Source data
========================================================================

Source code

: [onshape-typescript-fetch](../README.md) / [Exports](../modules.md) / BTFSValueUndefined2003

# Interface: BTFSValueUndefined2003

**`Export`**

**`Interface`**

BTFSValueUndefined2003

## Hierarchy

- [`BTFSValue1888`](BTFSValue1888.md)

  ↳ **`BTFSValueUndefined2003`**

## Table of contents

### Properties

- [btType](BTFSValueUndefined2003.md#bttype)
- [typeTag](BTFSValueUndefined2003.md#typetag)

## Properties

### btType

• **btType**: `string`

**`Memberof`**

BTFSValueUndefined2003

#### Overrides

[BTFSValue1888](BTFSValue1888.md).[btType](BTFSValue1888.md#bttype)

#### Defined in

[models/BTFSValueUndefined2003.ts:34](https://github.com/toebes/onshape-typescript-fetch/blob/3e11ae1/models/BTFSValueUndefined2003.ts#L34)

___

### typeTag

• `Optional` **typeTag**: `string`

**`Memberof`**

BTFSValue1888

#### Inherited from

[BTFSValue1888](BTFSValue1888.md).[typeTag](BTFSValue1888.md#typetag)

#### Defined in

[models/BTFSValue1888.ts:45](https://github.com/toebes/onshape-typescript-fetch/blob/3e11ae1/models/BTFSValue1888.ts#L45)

========================================================================

Exercise description
Your job is to copy out every line from the records above that has the word "toebes".

Result for this task
[models/BTFSValueUndefined2003.ts:34](https://github.com/toebes/onshape-typescript-fetch/blob/3e11ae1/models/BTFSValueUndefined2003.ts#L34)
[models/BTFSValue1888.ts:45](https://github.com/toebes/onshape-typescript-fetch/blob/3e11ae1/models/BTFSValue1888.ts#L45)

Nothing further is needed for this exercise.